WHAT YOU ARE ASKED TO DO: Among the records, find the lines that hold the string "definition" and return them.

[Stored data entries]
+---+

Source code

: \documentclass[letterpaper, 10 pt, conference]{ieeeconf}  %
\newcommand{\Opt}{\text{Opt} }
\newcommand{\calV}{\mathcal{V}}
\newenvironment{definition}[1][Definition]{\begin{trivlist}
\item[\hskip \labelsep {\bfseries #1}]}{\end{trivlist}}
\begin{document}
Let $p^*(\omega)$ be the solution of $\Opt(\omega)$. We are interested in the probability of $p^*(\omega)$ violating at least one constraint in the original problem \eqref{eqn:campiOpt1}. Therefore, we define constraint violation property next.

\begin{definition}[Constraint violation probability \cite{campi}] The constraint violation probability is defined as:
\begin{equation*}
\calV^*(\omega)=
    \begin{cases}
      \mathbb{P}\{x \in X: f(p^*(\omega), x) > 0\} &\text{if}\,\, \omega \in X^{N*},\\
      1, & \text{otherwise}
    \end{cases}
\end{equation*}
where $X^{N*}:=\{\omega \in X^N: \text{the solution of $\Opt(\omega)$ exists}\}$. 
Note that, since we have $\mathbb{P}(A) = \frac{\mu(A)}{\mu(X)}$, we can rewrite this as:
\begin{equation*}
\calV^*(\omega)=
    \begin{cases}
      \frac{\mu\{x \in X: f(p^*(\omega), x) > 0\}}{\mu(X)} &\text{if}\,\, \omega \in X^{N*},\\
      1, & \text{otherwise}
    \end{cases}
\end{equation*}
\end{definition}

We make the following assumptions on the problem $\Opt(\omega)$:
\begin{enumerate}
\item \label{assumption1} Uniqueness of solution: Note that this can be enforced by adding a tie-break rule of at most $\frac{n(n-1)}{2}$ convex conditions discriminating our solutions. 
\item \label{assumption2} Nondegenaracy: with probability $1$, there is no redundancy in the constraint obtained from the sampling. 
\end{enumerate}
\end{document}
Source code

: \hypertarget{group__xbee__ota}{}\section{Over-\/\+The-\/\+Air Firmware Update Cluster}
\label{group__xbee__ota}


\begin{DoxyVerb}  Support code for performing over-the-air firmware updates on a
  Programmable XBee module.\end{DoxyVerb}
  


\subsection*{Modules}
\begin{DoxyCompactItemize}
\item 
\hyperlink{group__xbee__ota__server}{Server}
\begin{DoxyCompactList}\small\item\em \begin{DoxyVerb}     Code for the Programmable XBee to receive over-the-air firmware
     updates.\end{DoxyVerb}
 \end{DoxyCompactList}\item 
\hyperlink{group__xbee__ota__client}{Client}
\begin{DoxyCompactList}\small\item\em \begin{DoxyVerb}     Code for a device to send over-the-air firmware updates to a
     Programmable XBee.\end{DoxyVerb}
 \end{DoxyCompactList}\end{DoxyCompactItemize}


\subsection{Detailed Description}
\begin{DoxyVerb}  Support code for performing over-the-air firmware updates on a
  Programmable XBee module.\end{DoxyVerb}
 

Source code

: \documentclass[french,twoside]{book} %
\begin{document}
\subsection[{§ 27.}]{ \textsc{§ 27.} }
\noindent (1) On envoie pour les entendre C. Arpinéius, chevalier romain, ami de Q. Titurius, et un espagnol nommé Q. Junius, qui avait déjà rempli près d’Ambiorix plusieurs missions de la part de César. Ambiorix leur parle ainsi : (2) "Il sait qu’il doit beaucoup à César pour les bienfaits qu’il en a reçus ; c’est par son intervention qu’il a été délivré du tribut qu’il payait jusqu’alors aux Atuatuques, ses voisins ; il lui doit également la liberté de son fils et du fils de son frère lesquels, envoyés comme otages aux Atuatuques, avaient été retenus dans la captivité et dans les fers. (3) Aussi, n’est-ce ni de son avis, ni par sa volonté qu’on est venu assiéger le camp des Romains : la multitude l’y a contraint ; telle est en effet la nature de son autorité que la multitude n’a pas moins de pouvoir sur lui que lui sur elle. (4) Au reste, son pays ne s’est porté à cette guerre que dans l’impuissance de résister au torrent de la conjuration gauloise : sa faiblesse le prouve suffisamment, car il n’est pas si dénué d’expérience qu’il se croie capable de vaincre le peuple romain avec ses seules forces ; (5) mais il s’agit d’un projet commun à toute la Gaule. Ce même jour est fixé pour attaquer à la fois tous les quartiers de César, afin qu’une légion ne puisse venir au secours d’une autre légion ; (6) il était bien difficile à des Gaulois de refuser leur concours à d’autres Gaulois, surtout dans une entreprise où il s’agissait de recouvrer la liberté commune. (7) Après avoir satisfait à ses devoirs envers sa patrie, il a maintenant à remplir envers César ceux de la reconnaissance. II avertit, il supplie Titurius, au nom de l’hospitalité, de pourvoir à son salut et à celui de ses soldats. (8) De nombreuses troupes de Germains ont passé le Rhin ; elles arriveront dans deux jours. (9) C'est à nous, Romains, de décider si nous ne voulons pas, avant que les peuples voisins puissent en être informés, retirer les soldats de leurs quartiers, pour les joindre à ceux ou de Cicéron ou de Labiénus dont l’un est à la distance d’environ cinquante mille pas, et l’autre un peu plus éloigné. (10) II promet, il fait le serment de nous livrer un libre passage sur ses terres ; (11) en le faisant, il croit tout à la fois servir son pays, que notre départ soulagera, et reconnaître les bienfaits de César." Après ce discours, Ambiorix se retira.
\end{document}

+---+

SOLUTION FOR THIS EXERCISE:
\newenvironment{definition}[1][Definition]{\begin{trivlist}
\begin{definition}[Constraint violation probability \cite{campi}] The constraint violation probability is defined as:
\end{definition}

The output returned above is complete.